Problem
Pictures stay out; print the rest of the listing below exactly as it stands.

Information

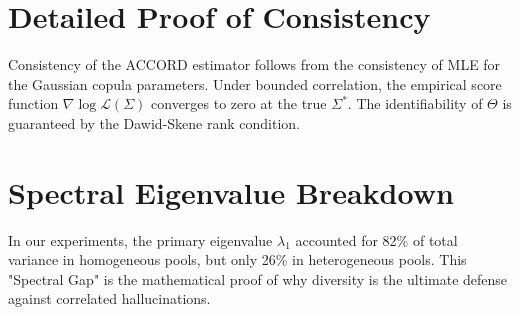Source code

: \documentclass[conference]{IEEEtran}
\begin{document}
\appendix

\section{Detailed Proof of Consistency}
Consistency of the ACCORD estimator follows from the consistency of MLE for the Gaussian copula parameters. Under bounded correlation, the empirical score function $\nabla \log \mathcal{L}(\Sigma)$ converges to zero at the true $\Sigma^*$. The identifiability of $\Theta$ is guaranteed by the Dawid-Skene rank condition.

\section{Spectral Eigenvalue Breakdown}
In our experiments, the primary eigenvalue $\lambda_1$ accounted for 82\% of total variance in homogeneous pools, but only 26\% in heterogeneous pools. This "Spectral Gap" is the mathematical proof of why diversity is the ultimate defense against correlated hallucinations.
\end{document}
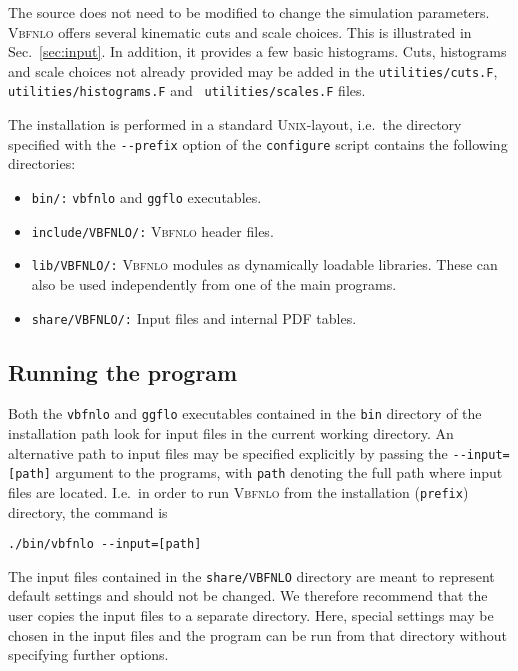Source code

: \documentclass[english,12pt]{article}
\begin{document}
The source does not need to be modified to change the simulation parameters.
\textsc{Vbfnlo} offers several kinematic cuts and scale choices. This is
illustrated in Sec.~\ref{sec:input}. In addition, it provides a few basic
histograms. Cuts, histograms and scale choices not already provided may be
added in the {\tt utilities/cuts.F}, {\tt utilities/histograms.F} and {\tt
utilities/scales.F} files.

The installation is performed in a standard \textsc{Unix}-layout, i.e.\ the directory
specified with the {\tt -{}-prefix} option of the {\tt configure} script contains the
following directories:
\begin{itemize}
\item {\tt bin/:} {\tt vbfnlo} and {\tt ggflo} executables.
\item {\tt include/VBFNLO/:} \textsc{Vbfnlo} header files. 
\item {\tt lib/VBFNLO/:} \textsc{Vbfnlo} modules as dynamically loadable
  libraries. These can also
be used independently from one of the main programs.
\item {\tt share/VBFNLO/:} Input files and internal PDF tables.
\end{itemize}


\subsection{Running the program}

Both the {\tt vbfnlo} and {\tt ggflo} executables contained in the {\tt bin}
directory of the installation path look for input files in the current working
directory. An alternative path to input files may be specified explicitly by
passing the {\tt -{}-input=[path]} argument to the programs, with {\tt path}
denoting the full path where input files are located.  I.e.\ in order to run
\textsc{Vbfnlo} from the installation ({\tt prefix}) directory, the command is
\begin{center}
{\tt ./bin/vbfnlo -{}-input=[path]}
\end{center}
The input files contained in the {\tt share/VBFNLO} directory are meant to
represent default settings and should not be changed. We therefore recommend
that the user copies the input files to a separate directory. Here, special
settings may be chosen in the input files and the program can be run from that
directory without specifying further options.  
\end{document}
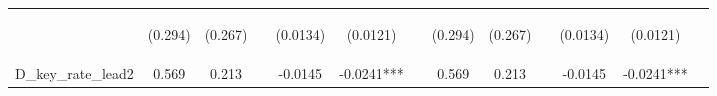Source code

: \documentclass[]{article}
\begin{document}
\begin{center}
\begin{tabular}{lcccccccccccc}
\vspace{4pt} & \begin{footnotesize}(0.294)\end{footnotesize} & \begin{footnotesize}(0.267)\end{footnotesize} & \begin{footnotesize}\end{footnotesize} & \begin{footnotesize}(0.0134)\end{footnotesize} & \begin{footnotesize}(0.0121)\end{footnotesize} & \begin{footnotesize}\end{footnotesize} & \begin{footnotesize}(0.294)\end{footnotesize} & \begin{footnotesize}(0.267)\end{footnotesize} & \begin{footnotesize}\end{footnotesize} & \begin{footnotesize}(0.0134)\end{footnotesize} & \begin{footnotesize}(0.0121)\end{footnotesize} & \begin{footnotesize}\end{footnotesize} \\
D\_key\_rate\_lead2 & 0.569 & 0.213 &  & -0.0145 & -0.0241*** &  & 0.569 & 0.213 &  & -0.0145 & -0.0241*** &  \\

\end{tabular}
\end{center}
\end{document}

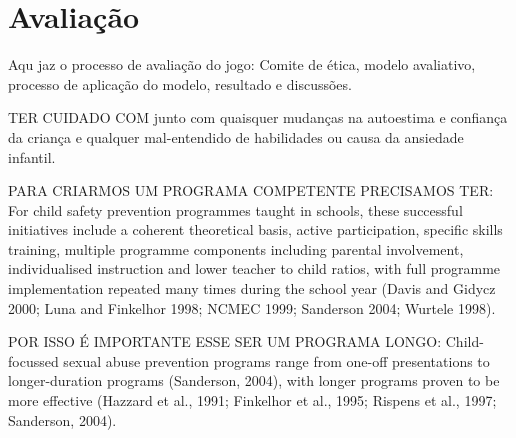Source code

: \chapter{Avaliação}\label{ch:Avaliacao}

Aqu jaz o processo de avaliação do jogo:
Comite de ética, modelo avaliativo, processo de aplicação do modelo, resultado e discussões. 


TER CUIDADO COM junto com quaisquer mudanças na autoestima e confiança da criança e qualquer mal-entendido de habilidades ou causa da ansiedade infantil.


PARA CRIARMOS UM PROGRAMA COMPETENTE PRECISAMOS TER: For child safety prevention programmes taught in schools, these successful initiatives include a coherent theoretical basis, active participation, specific skills training, multiple programme components including parental involvement, individualised instruction and lower teacher to child ratios, with full programme implementation repeated many times during the school year (Davis and Gidycz 2000; Luna and Finkelhor 1998; NCMEC 1999; Sanderson 2004; Wurtele 1998).

POR ISSO É IMPORTANTE ESSE SER UM PROGRAMA LONGO: Child-focussed sexual abuse prevention programs range from one-off presentations to longer-duration programs (Sanderson, 2004), with longer programs proven to be more effective (Hazzard et al., 1991; Finkelhor et al., 1995; Rispens et al., 1997; Sanderson, 2004). %










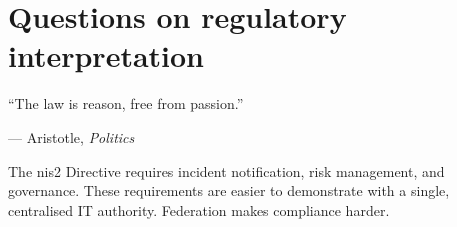 \section{Questions on regulatory interpretation}
\label{sec:q-regulatory}

\epigraph{``The law is reason, free from passion.''}{--- Aristotle, \textit{Politics}}

\begin{questionbox}
The \gls{nis2} Directive requires incident notification, risk management, and governance. These requirements are easier to demonstrate with a single, centralised IT authority. Federation makes compliance harder.
\end{questionbox}

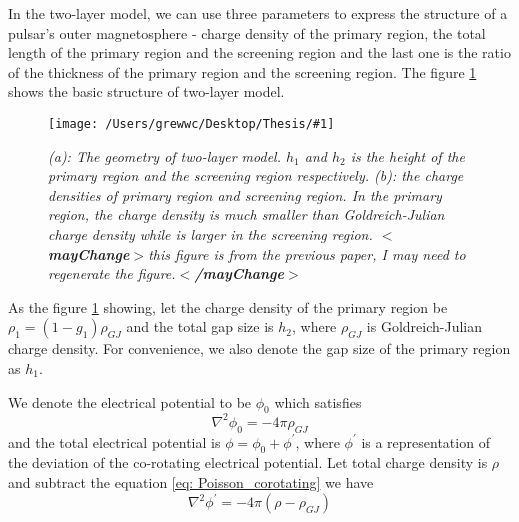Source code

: \documentclass[12pt]{report}
\newcommand{\mycaption}[1]{\caption{\textit{\footnotesize #1}}}
\newcommand{\singleFig}[3]{
 \begin{figure}[!ht]
  \centering
  \texttt{[image: /Users/grewwc/Desktop/Thesis/\#1]}
  \mycaption{#3}
  \label{fig: #1}
 \end{figure} 
}
\newcommand{\mayChange}[1]{
  $<$\textbf{mayChange}$>$#1$<$\textbf{/mayChange}$>$
}
\newcommand{\myComment}[1]{
  \newline
}
\begin{document}
          In the two-layer model, we can use three parameters to express the structure of a pulsar's outer 
          magnetosphere - charge density of the primary region, the total length of the primary region and the 
          screening region and the last one is the ratio of the thickness of the primary region and the 
          screening region. The figure \ref{fig: charge_density} shows the basic structure of two-layer model. 

          \singleFig{charge_density}{0.6}{(a): The geometry of two-layer model. $h_{1}$ and $h_{2}$ is the height
          of the primary region and the screening region respectively. (b): the charge densities of primary region and 
          screening region. In the primary region, the charge density is much smaller than Goldreich-Julian charge density
          while is larger in the screening region. \mayChange{this figure is from the previous paper, I may need to 
          regenerate the figure.}}
      
          As the figure \ref{fig: charge_density} showing, 
          let the charge density of the primary region be $\rho_1 = (1-g_{1}) \rho_{GJ}$ and the total gap size is 
          $h_{2}$, where $\rho_{GJ}$ is Goldreich-Julian charge density. For convenience, 
          we also denote the gap size of the primary region as $h_{1}$. 
          \myComment{Then we can calculate electric potential and electric field by solving the Poisson equation }

          We denote the electrical potential to be $\phi_{0}$ which satisfies 
          \begin{equation}
            \label{eq: Poisson_corotating}
            \nabla^{2}\phi_{0} = -4\pi\rho_{GJ}
          \end{equation}
          and the total electrical potential is $\phi = \phi_{0} + \phi^{\prime}$, where $\phi^{\prime}$ is a 
          representation of the deviation of the co-rotating electrical potential.  
          Let total charge density is $\rho$ and subtract the equation \ref{eq: Poisson_corotating} we have 
          \begin{equation}
            \label{eq: Poisson_final}
            \nabla^{2}\phi^{\prime} = -4\pi\left(\rho - \rho_{GJ} \right)
          \end{equation}
\end{document}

Answer for the task
Source code

: \documentclass[conference]{IEEEtran}
\begin{document}
\appendix

\section{Detailed Proof of Consistency}
Consistency of the ACCORD estimator follows from the consistency of MLE for the Gaussian copula parameters. Under bounded correlation, the empirical score function $\nabla \log \mathcal{L}(\Sigma)$ converges to zero at the true $\Sigma^*$. The identifiability of $\Theta$ is guaranteed by the Dawid-Skene rank condition.

\section{Spectral Eigenvalue Breakdown}
In our experiments, the primary eigenvalue $\lambda_1$ accounted for 82\% of total variance in homogeneous pools, but only 26\% in heterogeneous pools. This "Spectral Gap" is the mathematical proof of why diversity is the ultimate defense against correlated hallucinations.
\end{document}
Source code

: \documentclass[english,12pt]{article}
\begin{document}
The source does not need to be modified to change the simulation parameters.
\textsc{Vbfnlo} offers several kinematic cuts and scale choices. This is
illustrated in Sec.~\ref{sec:input}. In addition, it provides a few basic
histograms. Cuts, histograms and scale choices not already provided may be
added in the {\tt utilities/cuts.F}, {\tt utilities/histograms.F} and {\tt
utilities/scales.F} files.

The installation is performed in a standard \textsc{Unix}-layout, i.e.\ the directory
specified with the {\tt -{}-prefix} option of the {\tt configure} script contains the
following directories:
\begin{itemize}
\item {\tt bin/:} {\tt vbfnlo} and {\tt ggflo} executables.
\item {\tt include/VBFNLO/:} \textsc{Vbfnlo} header files. 
\item {\tt lib/VBFNLO/:} \textsc{Vbfnlo} modules as dynamically loadable
  libraries. These can also
be used independently from one of the main programs.
\item {\tt share/VBFNLO/:} Input files and internal PDF tables.
\end{itemize}


\subsection{Running the program}

Both the {\tt vbfnlo} and {\tt ggflo} executables contained in the {\tt bin}
directory of the installation path look for input files in the current working
directory. An alternative path to input files may be specified explicitly by
passing the {\tt -{}-input=[path]} argument to the programs, with {\tt path}
denoting the full path where input files are located.  I.e.\ in order to run
\textsc{Vbfnlo} from the installation ({\tt prefix}) directory, the command is
\begin{center}
{\tt ./bin/vbfnlo -{}-input=[path]}
\end{center}
The input files contained in the {\tt share/VBFNLO} directory are meant to
represent default settings and should not be changed. We therefore recommend
that the user copies the input files to a separate directory. Here, special
settings may be chosen in the input files and the program can be run from that
directory without specifying further options.  
\end{document}
Source code

: \documentclass[]{article}
\begin{document}
\begin{center}
\begin{tabular}{lcccccccccccc}
\vspace{4pt} & \begin{footnotesize}(0.294)\end{footnotesize} & \begin{footnotesize}(0.267)\end{footnotesize} & \begin{footnotesize}\end{footnotesize} & \begin{footnotesize}(0.0134)\end{footnotesize} & \begin{footnotesize}(0.0121)\end{footnotesize} & \begin{footnotesize}\end{footnotesize} & \begin{footnotesize}(0.294)\end{footnotesize} & \begin{footnotesize}(0.267)\end{footnotesize} & \begin{footnotesize}\end{footnotesize} & \begin{footnotesize}(0.0134)\end{footnotesize} & \begin{footnotesize}(0.0121)\end{footnotesize} & \begin{footnotesize}\end{footnotesize} \\
D\_key\_rate\_lead2 & 0.569 & 0.213 &  & -0.0145 & -0.0241*** &  & 0.569 & 0.213 &  & -0.0145 & -0.0241*** &  \\

\end{tabular}
\end{center}
\end{document}

Source code

: \chapter{Avaliação}\label{ch:Avaliacao}

Aqu jaz o processo de avaliação do jogo:
Comite de ética, modelo avaliativo, processo de aplicação do modelo, resultado e discussões. 


TER CUIDADO COM junto com quaisquer mudanças na autoestima e confiança da criança e qualquer mal-entendido de habilidades ou causa da ansiedade infantil.


PARA CRIARMOS UM PROGRAMA COMPETENTE PRECISAMOS TER: For child safety prevention programmes taught in schools, these successful initiatives include a coherent theoretical basis, active participation, specific skills training, multiple programme components including parental involvement, individualised instruction and lower teacher to child ratios, with full programme implementation repeated many times during the school year (Davis and Gidycz 2000; Luna and Finkelhor 1998; NCMEC 1999; Sanderson 2004; Wurtele 1998).

POR ISSO É IMPORTANTE ESSE SER UM PROGRAMA LONGO: Child-focussed sexual abuse prevention programs range from one-off presentations to longer-duration programs (Sanderson, 2004), with longer programs proven to be more effective (Hazzard et al., 1991; Finkelhor et al., 1995; Rispens et al., 1997; Sanderson, 2004). %










 \section{Questions on regulatory interpretation}
\label{sec:q-regulatory}

\epigraph{``The law is reason, free from passion.''}{--- Aristotle, \textit{Politics}}

\begin{questionbox}
The \gls{nis2} Directive requires incident notification, risk management, and governance. These requirements are easier to demonstrate with a single, centralised IT authority. Federation makes compliance harder.
\end{questionbox}

Source code

: \documentclass[12pt]{report}
\newcommand{\mycaption}[1]{\caption{\textit{\footnotesize #1}}}
\newcommand{\singleFig}[3]{
 \begin{figure}[!ht]
  \centering
  \texttt{[image: /Users/grewwc/Desktop/Thesis/\#1]}
  \mycaption{#3}
  \label{fig: #1}
 \end{figure} 
}
\newcommand{\mayChange}[1]{
  $<$\textbf{mayChange}$>$#1$<$\textbf{/mayChange}$>$
}
\newcommand{\myComment}[1]{
  \newline
}
\begin{document}
          In the two-layer model, we can use three parameters to express the structure of a pulsar's outer 
          magnetosphere - charge density of the primary region, the total length of the primary region and the 
          screening region and the last one is the ratio of the thickness of the primary region and the 
          screening region. The figure \ref{fig: charge_density} shows the basic structure of two-layer model. 

          \singleFig{charge_density}{0.6}{(a): The geometry of two-layer model. $h_{1}$ and $h_{2}$ is the height
          of the primary region and the screening region respectively. (b): the charge densities of primary region and 
          screening region. In the primary region, the charge density is much smaller than Goldreich-Julian charge density
          while is larger in the screening region. \mayChange{this figure is from the previous paper, I may need to 
          regenerate the figure.}}
      
          As the figure \ref{fig: charge_density} showing, 
          let the charge density of the primary region be $\rho_1 = (1-g_{1}) \rho_{GJ}$ and the total gap size is 
          $h_{2}$, where $\rho_{GJ}$ is Goldreich-Julian charge density. For convenience, 
          we also denote the gap size of the primary region as $h_{1}$. 
          \myComment{Then we can calculate electric potential and electric field by solving the Poisson equation }

          We denote the electrical potential to be $\phi_{0}$ which satisfies 
          \begin{equation}
            \label{eq: Poisson_corotating}
            \nabla^{2}\phi_{0} = -4\pi\rho_{GJ}
          \end{equation}
          and the total electrical potential is $\phi = \phi_{0} + \phi^{\prime}$, where $\phi^{\prime}$ is a 
          representation of the deviation of the co-rotating electrical potential.  
          Let total charge density is $\rho$ and subtract the equation \ref{eq: Poisson_corotating} we have 
          \begin{equation}
            \label{eq: Poisson_final}
            \nabla^{2}\phi^{\prime} = -4\pi\left(\rho - \rho_{GJ} \right)
          \end{equation}
\end{document}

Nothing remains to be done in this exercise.